═════ Exercise materials ═════

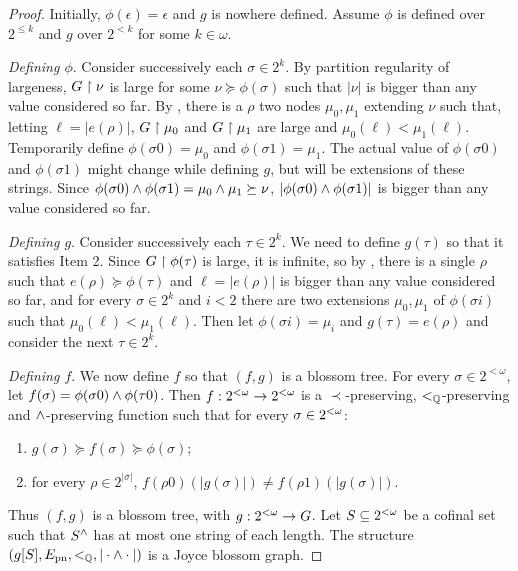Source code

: \begin{proof}
Initially, $\phi(\epsilon) = \epsilon$ and $g$ is nowhere defined.
Assume $\phi$ is defined over $2^{\leq k}$ and $g$ over $2^{<k}$ for some $k \in \omega$.

\emph{Defining $\phi$}. Consider successively each $\sigma \in 2^k$. By partition regularity of largeness, $G \upharpoonright \nu$ is large for some $\nu \succeq \phi(\sigma)$ such that $|\nu|$ is bigger than any value considered so far. By , there is a $\rho$ two nodes $\mu_0, \mu_1$ extending $\nu$ such that, letting $\ell = |e(\rho)|$,  $G \upharpoonright \mu_0$ and $G \upharpoonright \mu_1$ are large and $\mu_0(\ell) < \mu_1(\ell)$.
Temporarily define $\phi(\sigma 0) = \mu_0$ and $\phi(\sigma 1) = \mu_1$. The actual value of $\phi(\sigma 0)$ and $\phi(\sigma 1)$ might change while defining $g$, but will be extensions of these strings. Since $\phi(\sigma 0) \wedge \phi(\sigma 1) = \mu_0 \wedge \mu_1 \succeq \nu$, $|\phi(\sigma 0) \wedge \phi(\sigma 1)|$ is bigger than any value considered so far.

\emph{Defining $g$}. Consider successively each $\tau \in 2^k$. We need to define $g(\tau)$ so that it satisfies Item 2.
Since $G \upharpoonright \phi(\tau)$ is large, it is infinite, so by , there is a single $\rho$ such that $e(\rho) \succeq \phi(\tau)$ and $\ell = |e(\rho)|$ is bigger than any value considered so far, and for every $\sigma \in 2^k$ and $i < 2$ there are two extensions $\mu_0, \mu_1$ of $\phi(\sigma i)$ such that $\mu_0(\ell) < \mu_1(\ell)$. Then let $\phi(\sigma i) = \mu_i$ and $g(\tau) = e(\rho)$ and consider the next $\tau \in 2^k$.


\emph{Defining $f$}. We now define $f$ so that $(f, g)$ is a blossom tree.
For every $\sigma \in 2^{<\omega}$, let $f(\sigma) = \phi(\sigma 0) \wedge \phi(\tau 0)$.
Then $f: {2^{<\omega}} \to {2^{<\omega}}$ is a $\prec$-preserving, $<_{\mathbb{Q}}$-preserving and $\wedge$-preserving function such that for every $\sigma \in {2^{<\omega}}$:
\begin{enumerate}
	\item $g(\sigma) \succeq f(\sigma) \succeq \phi(\sigma)$;
	\item\label{it:f-g-are-rado} for every $\rho \in 2^{|\sigma|}$, $f(\rho 0)(|g(\sigma)|) \neq f(\rho 1)(|g(\sigma)|)$.
\end{enumerate}
Thus $(f, g)$ is a blossom tree, with $g:{2^{<\omega}}\to G$. Let $S\subseteq{2^{<\omega}}$ be a cofinal set such that ${S}^{\wedge}$ has at most one string of each length. The structure $(g[S], E_{\mathrm{pn}}, <_{\mathbb{Q}}, |\cdot \wedge \cdot |)$ is a Joyce blossom graph. %
\end{proof}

═════

### Work item:
Please write out all the entries above exactly, but leave out the pictures.

### Answer section:
Source code

: \begin{proof}
Initially, $\phi(\epsilon) = \epsilon$ and $g$ is nowhere defined.
Assume $\phi$ is defined over $2^{\leq k}$ and $g$ over $2^{<k}$ for some $k \in \omega$.

\emph{Defining $\phi$}. Consider successively each $\sigma \in 2^k$. By partition regularity of largeness, $G \upharpoonright \nu$ is large for some $\nu \succeq \phi(\sigma)$ such that $|\nu|$ is bigger than any value considered so far. By , there is a $\rho$ two nodes $\mu_0, \mu_1$ extending $\nu$ such that, letting $\ell = |e(\rho)|$,  $G \upharpoonright \mu_0$ and $G \upharpoonright \mu_1$ are large and $\mu_0(\ell) < \mu_1(\ell)$.
Temporarily define $\phi(\sigma 0) = \mu_0$ and $\phi(\sigma 1) = \mu_1$. The actual value of $\phi(\sigma 0)$ and $\phi(\sigma 1)$ might change while defining $g$, but will be extensions of these strings. Since $\phi(\sigma 0) \wedge \phi(\sigma 1) = \mu_0 \wedge \mu_1 \succeq \nu$, $|\phi(\sigma 0) \wedge \phi(\sigma 1)|$ is bigger than any value considered so far.

\emph{Defining $g$}. Consider successively each $\tau \in 2^k$. We need to define $g(\tau)$ so that it satisfies Item 2.
Since $G \upharpoonright \phi(\tau)$ is large, it is infinite, so by , there is a single $\rho$ such that $e(\rho) \succeq \phi(\tau)$ and $\ell = |e(\rho)|$ is bigger than any value considered so far, and for every $\sigma \in 2^k$ and $i < 2$ there are two extensions $\mu_0, \mu_1$ of $\phi(\sigma i)$ such that $\mu_0(\ell) < \mu_1(\ell)$. Then let $\phi(\sigma i) = \mu_i$ and $g(\tau) = e(\rho)$ and consider the next $\tau \in 2^k$.


\emph{Defining $f$}. We now define $f$ so that $(f, g)$ is a blossom tree.
For every $\sigma \in 2^{<\omega}$, let $f(\sigma) = \phi(\sigma 0) \wedge \phi(\tau 0)$.
Then $f: {2^{<\omega}} \to {2^{<\omega}}$ is a $\prec$-preserving, $<_{\mathbb{Q}}$-preserving and $\wedge$-preserving function such that for every $\sigma \in {2^{<\omega}}$:
\begin{enumerate}
	\item $g(\sigma) \succeq f(\sigma) \succeq \phi(\sigma)$;
	\item\label{it:f-g-are-rado} for every $\rho \in 2^{|\sigma|}$, $f(\rho 0)(|g(\sigma)|) \neq f(\rho 1)(|g(\sigma)|)$.
\end{enumerate}
Thus $(f, g)$ is a blossom tree, with $g:{2^{<\omega}}\to G$. Let $S\subseteq{2^{<\omega}}$ be a cofinal set such that ${S}^{\wedge}$ has at most one string of each length. The structure $(g[S], E_{\mathrm{pn}}, <_{\mathbb{Q}}, |\cdot \wedge \cdot |)$ is a Joyce blossom graph. %
\end{proof}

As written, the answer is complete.